Integrating Threat Intelligence: Inside the minds of modern adversaries
In our last deep dive, we unpacked the dynamics between External Attack Surface Management (EASM) and automated security testing. We examined how EASM illuminates the pathway for automated security testing and the power of multidimensional scanning facilitated by our "Orchestrator AI". Continuing the series, let's turn our focus to another crucial component of the Hadrian Platform – Threat Intelligence.
Introduction to Threat Intelligence
Threat Intelligence is a cybersecurity discipline that involves collecting, analyzing, and understanding information about potential threats and threat actors. It's like having a weather forecast for cyber threats; it helps organizations anticipate, prepare for, and mitigate potential attacks.
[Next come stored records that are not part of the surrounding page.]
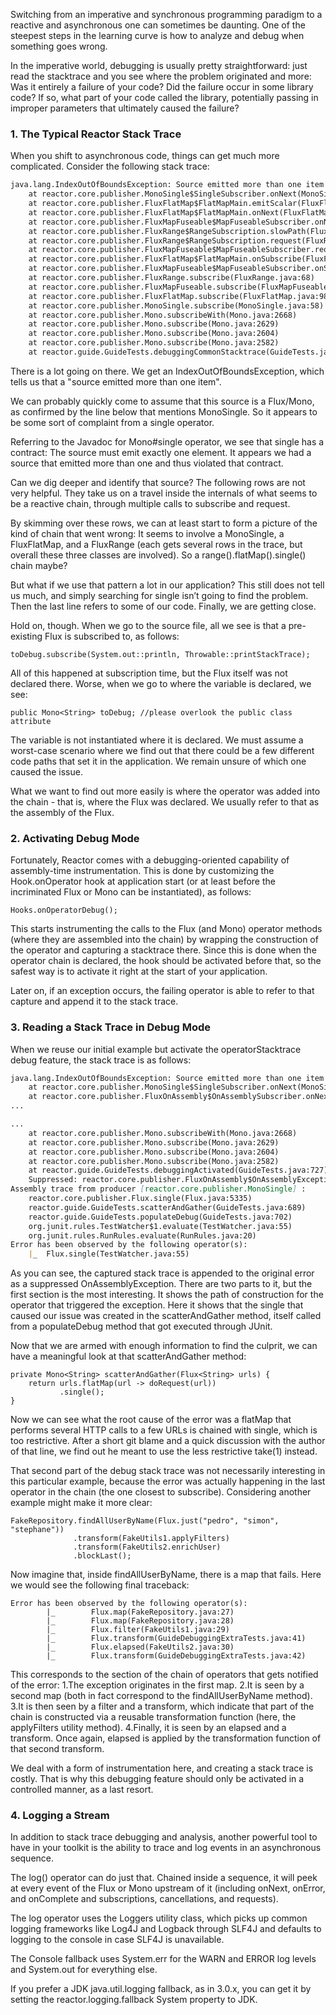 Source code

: Switching from an imperative and synchronous programming paradigm to a reactive and asynchronous one can sometimes be 
daunting. One of the steepest steps in the learning curve is how to analyze and debug when something goes wrong.

In the imperative world, debugging is usually pretty straightforward: just read the stacktrace and you see where the 
problem originated and more: Was it entirely a failure of your code? Did the failure occur in some library code? If so, 
what part of your code called the library, potentially passing in improper parameters that ultimately caused the failure?

### 1. The Typical Reactor Stack Trace
When you shift to asynchronous code, things can get much more complicated.
Consider the following stack trace:
```markdown
java.lang.IndexOutOfBoundsException: Source emitted more than one item
	at reactor.core.publisher.MonoSingle$SingleSubscriber.onNext(MonoSingle.java:120)
	at reactor.core.publisher.FluxFlatMap$FlatMapMain.emitScalar(FluxFlatMap.java:380)
	at reactor.core.publisher.FluxFlatMap$FlatMapMain.onNext(FluxFlatMap.java:349)
	at reactor.core.publisher.FluxMapFuseable$MapFuseableSubscriber.onNext(FluxMapFuseable.java:119)
	at reactor.core.publisher.FluxRange$RangeSubscription.slowPath(FluxRange.java:144)
	at reactor.core.publisher.FluxRange$RangeSubscription.request(FluxRange.java:99)
	at reactor.core.publisher.FluxMapFuseable$MapFuseableSubscriber.request(FluxMapFuseable.java:172)
	at reactor.core.publisher.FluxFlatMap$FlatMapMain.onSubscribe(FluxFlatMap.java:316)
	at reactor.core.publisher.FluxMapFuseable$MapFuseableSubscriber.onSubscribe(FluxMapFuseable.java:94)
	at reactor.core.publisher.FluxRange.subscribe(FluxRange.java:68)
	at reactor.core.publisher.FluxMapFuseable.subscribe(FluxMapFuseable.java:67)
	at reactor.core.publisher.FluxFlatMap.subscribe(FluxFlatMap.java:98)
	at reactor.core.publisher.MonoSingle.subscribe(MonoSingle.java:58)
	at reactor.core.publisher.Mono.subscribeWith(Mono.java:2668)
	at reactor.core.publisher.Mono.subscribe(Mono.java:2629)
	at reactor.core.publisher.Mono.subscribe(Mono.java:2604)
	at reactor.core.publisher.Mono.subscribe(Mono.java:2582)
	at reactor.guide.GuideTests.debuggingCommonStacktrace(GuideTests.java:722)
```

There is a lot going on there. We get an IndexOutOfBoundsException, which tells us that a "source emitted more than one item".

We can probably quickly come to assume that this source is a Flux/Mono, as confirmed by the line below that mentions 
MonoSingle. So it appears to be some sort of complaint from a single operator.

Referring to the Javadoc for Mono#single operator, we see that single has a contract: The source must emit exactly one 
element. It appears we had a source that emitted more than one and thus violated that contract.

Can we dig deeper and identify that source? The following rows are not very helpful. They take us on a travel inside the
internals of what seems to be a reactive chain, through multiple calls to subscribe and request.

By skimming over these rows, we can at least start to form a picture of the kind of chain that went wrong: It seems to 
involve a MonoSingle, a FluxFlatMap, and a FluxRange (each gets several rows in the trace, but overall these three 
classes are involved). So a range().flatMap().single() chain maybe?

But what if we use that pattern a lot in our application? This still does not tell us much, and simply searching for 
single isn’t going to find the problem. Then the last line refers to some of our code. Finally, we are getting close.

Hold on, though. When we go to the source file, all we see is that a pre-existing Flux is subscribed to, as follows:
```
toDebug.subscribe(System.out::println, Throwable::printStackTrace);
```
All of this happened at subscription time, but the Flux itself was not declared there. Worse, when we go to where the 
variable is declared, we see:
```
public Mono<String> toDebug; //please overlook the public class attribute
```

The variable is not instantiated where it is declared. We must assume a worst-case scenario where we find out that there
could be a few different code paths that set it in the application. We remain unsure of which one caused the issue.

What we want to find out more easily is where the operator was added into the chain - that is, where the Flux was 
declared. We usually refer to that as the assembly of the Flux.

### 2. Activating Debug Mode
Fortunately, Reactor comes with a debugging-oriented capability of assembly-time instrumentation.
This is done by customizing the Hook.onOperator hook at application start (or at least before the incriminated Flux or 
Mono can be instantiated), as follows:
```
Hooks.onOperatorDebug();
```
This starts instrumenting the calls to the Flux (and Mono) operator methods (where they are assembled into the chain) by
wrapping the construction of the operator and capturing a stacktrace there. Since this is done when the operator chain 
is declared, the hook should be activated before that, so the safest way is to activate it right at the start of your application.

Later on, if an exception occurs, the failing operator is able to refer to that capture and append it to the stack trace.

### 3. Reading a Stack Trace in Debug Mode
When we reuse our initial example but activate the operatorStacktrace debug feature, the stack trace is as follows:
```markdown
java.lang.IndexOutOfBoundsException: Source emitted more than one item
	at reactor.core.publisher.MonoSingle$SingleSubscriber.onNext(MonoSingle.java:120)
	at reactor.core.publisher.FluxOnAssembly$OnAssemblySubscriber.onNext(FluxOnAssembly.java:314) 
...

...
	at reactor.core.publisher.Mono.subscribeWith(Mono.java:2668)
	at reactor.core.publisher.Mono.subscribe(Mono.java:2629)
	at reactor.core.publisher.Mono.subscribe(Mono.java:2604)
	at reactor.core.publisher.Mono.subscribe(Mono.java:2582)
	at reactor.guide.GuideTests.debuggingActivated(GuideTests.java:727)
	Suppressed: reactor.core.publisher.FluxOnAssembly$OnAssemblyException: 
Assembly trace from producer [reactor.core.publisher.MonoSingle] : 
	reactor.core.publisher.Flux.single(Flux.java:5335)
	reactor.guide.GuideTests.scatterAndGather(GuideTests.java:689)
	reactor.guide.GuideTests.populateDebug(GuideTests.java:702)
	org.junit.rules.TestWatcher$1.evaluate(TestWatcher.java:55)
	org.junit.rules.RunRules.evaluate(RunRules.java:20)
Error has been observed by the following operator(s): 
	|_	Flux.single(TestWatcher.java:55) 
```
As you can see, the captured stack trace is appended to the original error as a suppressed OnAssemblyException. 
There are two parts to it, but the first section is the most interesting. It shows the path of construction for the 
operator that triggered the exception. Here it shows that the single that caused our issue was created in the 
scatterAndGather method, itself called from a populateDebug method that got executed through JUnit.

Now that we are armed with enough information to find the culprit, we can have a meaningful look at that scatterAndGather method:
```
private Mono<String> scatterAndGather(Flux<String> urls) {
    return urls.flatMap(url -> doRequest(url))
           .single(); 
}
```
Now we can see what the root cause of the error was a flatMap that performs several HTTP calls to a few URLs is chained
with single, which is too restrictive. After a short git blame and a quick discussion with the author of that line, we 
find out he meant to use the less restrictive take(1) instead.

That second part of the debug stack trace was not necessarily interesting in this particular example, because the error
was actually happening in the last operator in the chain (the one closest to subscribe). Considering another example 
might make it more clear:
```
FakeRepository.findAllUserByName(Flux.just("pedro", "simon", "stephane"))
              .transform(FakeUtils1.applyFilters)
              .transform(FakeUtils2.enrichUser)
              .blockLast();
```
Now imagine that, inside findAllUserByName, there is a map that fails. Here we would see the following final traceback:
```
Error has been observed by the following operator(s):
        |_        Flux.map(FakeRepository.java:27)
        |_        Flux.map(FakeRepository.java:28)
        |_        Flux.filter(FakeUtils1.java:29)
        |_        Flux.transform(GuideDebuggingExtraTests.java:41)
        |_        Flux.elapsed(FakeUtils2.java:30)
        |_        Flux.transform(GuideDebuggingExtraTests.java:42)
```

This corresponds to the section of the chain of operators that gets notified of the error:
1.The exception originates in the first map.
2.It is seen by a second map (both in fact correspond to the findAllUserByName method).
3.It is then seen by a filter and a transform, which indicate that part of the chain is constructed via a reusable 
transformation function (here, the applyFilters utility method).
4.Finally, it is seen by an elapsed and a transform. Once again, elapsed is applied by the transformation function of 
that second transform.

We deal with a form of instrumentation here, and creating a stack trace is costly. That is why this debugging feature 
should only be activated in a controlled manner, as a last resort.

### 4. Logging a Stream
In addition to stack trace debugging and analysis, another powerful tool to have in your toolkit is the ability to trace
and log events in an asynchronous sequence.

The log() operator can do just that. Chained inside a sequence, it will peek at every event of the Flux or Mono upstream
of it (including onNext, onError, and onComplete and subscriptions, cancellations, and requests).

The log operator uses the Loggers utility class, which picks up common logging frameworks like Log4J and Logback through
SLF4J and defaults to logging to the console in case SLF4J is unavailable.

The Console fallback uses System.err for the WARN and ERROR log levels and System.out for everything else.

If you prefer a JDK java.util.logging fallback, as in 3.0.x, you can get it by setting the reactor.logging.fallback 
System property to JDK.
The disconnect between vulnerabilities and real-world threats
Research shows that 60% of breaches were due to unapplied patches, which were readily available but not deployed. Conventional security strategies often hinge on identifying and patching vulnerabilities, with priority generally given to those classified as 'high-risk' based on generic factors such as potential impact and exploitability, neglecting the business context of those risks.
Context is the key word here, as not all vulnerabilities are exploited equally by attackers in the real world. An unpatched server in an obscure corner of your network might theoretically present a high-risk vulnerability, but if it's not on the radar of actual threat actors, is it really high-risk in practice? Conversely, a low-severity vulnerability might be heavily targeted due to ease of exploitation, amplifying its real-world risk.
Threat intelligence for better risk prioritization
This is where threat intelligence steps in. Threat intelligence is one of the key improvements of CTEM over traditional vulnerability management. By integrating threat intelligence with insights about your digital infrastructure, you can see not just what could be attacked (as provided by EASM and automated security testing) but also what is likely to be attacked based on current threat landscape trends. The result is that security teams can prioritize their efforts more effectively, focusing on the activities that matter most.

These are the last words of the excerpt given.